CUSTOS. UEM; investimento do Estado em 2012 foi de R$ 355 milhões.
—FOTO: JOÃO CLÁUDIO FRAGOSO
ATÉ 1988, MENSALIDADE ERA COBRADA
Desde a fundação, em
1970, quando ocorreu a união da Faculdade de Ciências Econômicas, da
Faculdade de Direito e da Faculdade de Filosofia, Ciências e Letras,
até 1988, quando da aprovação da Constituição Federal, que passou a
garantir no parágrafo quarto do artigo 206 o "ensino gratuito em
instituições oficiais", havia cobrança de mensalidade na Universidade
Estadual de Maringá (UEM). "Quando criada, foi constituída como uma
fundação pública, e havia a determinação legal para arrecadar até um
terço do orçamento", explica o professor doutor do Departamento de
História Reginaldo Dias. Ele lembra que, antes da aprovação da
Constituição, houve um conjunto de lutas envolvendo estudantes,
professores e servidores contra a emissão dos boletos bancários por uma
universidade pública.
Um dos fatos mais marcantes deste período
aconteceu em 1984, quando os alunos, organizados pelo Diretório Central
dos Estudantes (DCE), criado quatro anos antes, ocuparam o prédio da
reitoria para exigir a efetiva gratuidade do ensino superior. O ato
teve grande repercussão em todo o Estado do Paraná, que só garantiu o
acesso gratuito em todas as instituições de ensino superior estaduais
em 1988, quando das alterações na constituição.
Fim da gratuidade
divide opiniões
"O estado tem que assumir a educação, a saúde e a segurança pública. Isto tem que ser uma responsabilidade da federação, dos Estados e dos municípios.
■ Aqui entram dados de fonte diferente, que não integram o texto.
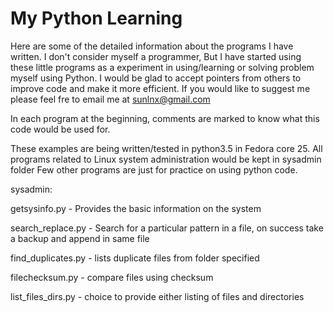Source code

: # My Python Learning

Here are some of the detailed information about the programs I have written. I don't consider myself a programmer, But I have started using these little programs as a experiment in using/learning or solving problem myself using Python. I would be glad to accept pointers from others to improve code and make it more efficient. If you would like to suggest me please feel fre to email me at sunlnx@gmail.com

In each program at the beginning, comments are marked to know what this code would be used for.

These examples are being written/tested in python3.5 in Fedora core 25. All programs related to Linux system administration would be kept in sysadmin folder
Few other programs are just for practice on using python code.

sysadmin:

getsysinfo.py - Provides the basic information on the system

search_replace.py - Search for a particular pattern in a file, on success take a backup and append in same file

find_duplicates.py - lists duplicate files from folder specified

filechecksum.py - compare files using checksum

list_files_dirs.py - choice to provide either listing of files and directories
Tem coisas que não se pode abrir mão, que são para o bem da sociedade, e a universidade pública tem papel fundamental, pois temos condições de oferecer um ensino de mais qualidade, pela busca e investimentos que são feitos em termos de pesquisa e aperfeiçoamento profissional", considera Marta.
O professor doutor do Deparamento de História da UEM Reginaldo Dias também considera a cobrança um retrocesso. "As universidades públicas pressupõem a concessão de direitos. A cobrança converte o cidadão em consumidor", diz. Outro aspecto negativo, na opinião dele, é que há um pensamento de que a cobrança garante mais recursos às instituições.
"A cobrança tende a ter outra consequência, que é o governo se sentir desobrigado dos repasses. Não é uma conta de soma", observa.
A reitoria da universidade foi procurada, mas a reportagem não conseguiu localizar ninguém que pudesse comentar o assunto em nome da UEM.
No entendimento do coordenador de Ensino Superior do Banco Mundial e professor da Universidade do Arizona (EUA) Francisco Marmolejo, que esteve recentemente no Brasil, as universidades públicas brasileiras deveriam cobrar mensalidades proporcionais à renda dos alunos, para garantir a igualdade de acesso ao ensino superior. "Assim, quem não tem recursos continuaria contando com o ensino superior gratuito", avalia.